P2 vs modern process limits

cgracey · 2016-05-02 20:20

There are chips under design, already, for 10nm processes that will be 1 inch square (645 mm2). The mask costs, alone, on these will be upwards of $10,000,000.

The P2 is built in a 180nm process and is 0.335 inches on the edge (72 mm2).

A 10nm process is 324x denser than the P2's 180nm process. A 645 mm2 die is 9x bigger than the P2 die. Multiplying those two factors together yields 5,805. That's how much more logic and RAM are on these 1-inch square 10nm chips, compared to the P2.

To put that in perspective, if it were possible to realize that 10nm chip's logic functionality using 180nm process technology, the die would be 76x bigger, on the edge, than the P2. That would make it 25.46 inches on the edge (646mm)!!!

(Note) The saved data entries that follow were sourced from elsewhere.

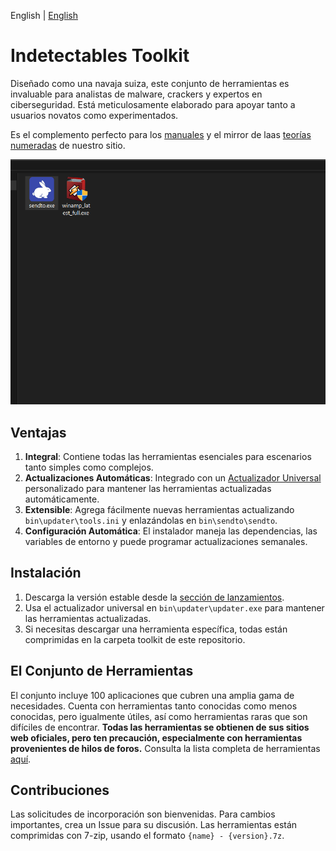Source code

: English | [English](README.md)

# Indetectables Toolkit

Diseñado como una navaja suiza, este conjunto de herramientas es invaluable para analistas de malware, crackers y expertos en ciberseguridad. Está meticulosamente elaborado para apoyar tanto a usuarios novatos como experimentados.

Es el complemento perfecto para los [manuales](https://github.com/indetectables-net/manuals) y el mirror de laas [teorías numeradas](https://github.com/indetectables-net/teorias-numeradas) de nuestro sitio.

![](assets/demo.gif)

## Ventajas

1. **Integral**: Contiene todas las herramientas esenciales para escenarios tanto simples como complejos.
2. **Actualizaciones Automáticas**: Integrado con un [Actualizador Universal](https://github.com/xchwarze/universal-tool-updater) personalizado para mantener las herramientas actualizadas automáticamente.
3. **Extensible**: Agrega fácilmente nuevas herramientas actualizando `bin\updater\tools.ini` y enlazándolas en `bin\sendto\sendto`.
4. **Configuración Automática**: El instalador maneja las dependencias, las variables de entorno y puede programar actualizaciones semanales.

## Instalación

1. Descarga la versión estable desde la [sección de lanzamientos](https://github.com/indetectables-net/toolkit/releases).
2. Usa el actualizador universal en `bin\updater\updater.exe` para mantener las herramientas actualizadas.
3. Si necesitas descargar una herramienta específica, todas están comprimidas en la carpeta toolkit de este repositorio.

## El Conjunto de Herramientas

El conjunto incluye 100 aplicaciones que cubren una amplia gama de necesidades. Cuenta con herramientas tanto conocidas como menos conocidas, pero igualmente útiles, así como herramientas raras que son difíciles de encontrar. **Todas las herramientas se obtienen de sus sitios web oficiales, pero ten precaución, especialmente con herramientas provenientes de hilos de foros.** Consulta la lista completa de herramientas [aquí](TOOLS.md).

## Contribuciones

Las solicitudes de incorporación son bienvenidas. Para cambios importantes, crea un Issue para su discusión. Las herramientas están comprimidas con 7-zip, usando el formato `{name} - {version}.7z`.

I/we struggle with this relatively simple project, but imagine if we had this much more room to work with:

I know... we'd probably die before anything got made.

Seairth · 2016-05-02 20:36

So, what made you settle on 8.5mm for the P2? Expected yield per wafer? Power considerations? Put another way, why not increase the size to 10mm, for example, to accommodate the full 1MB Hub RAM? Is there a technical issue, or is this more of a marketing/sales concern?

jmg · 2016-05-02 20:42

Seairth wrote: »

So, what made you settle on 8.5mm for the P2? Expected yield per wafer? Power considerations?

I thought all of that, plus package is a pretty important constraint too.
E-PAD TQFP100 kind of chooses your die size for you...

Seairth · 2016-05-02 20:49

Maybe a bit more on topic (and somewhat of an explanation of what I was thinking when I posted the prior comment), but I'm always curious what the advantage going to a smaller process would be for something like the propeller, as opposed to just going to a larger die with the existing process.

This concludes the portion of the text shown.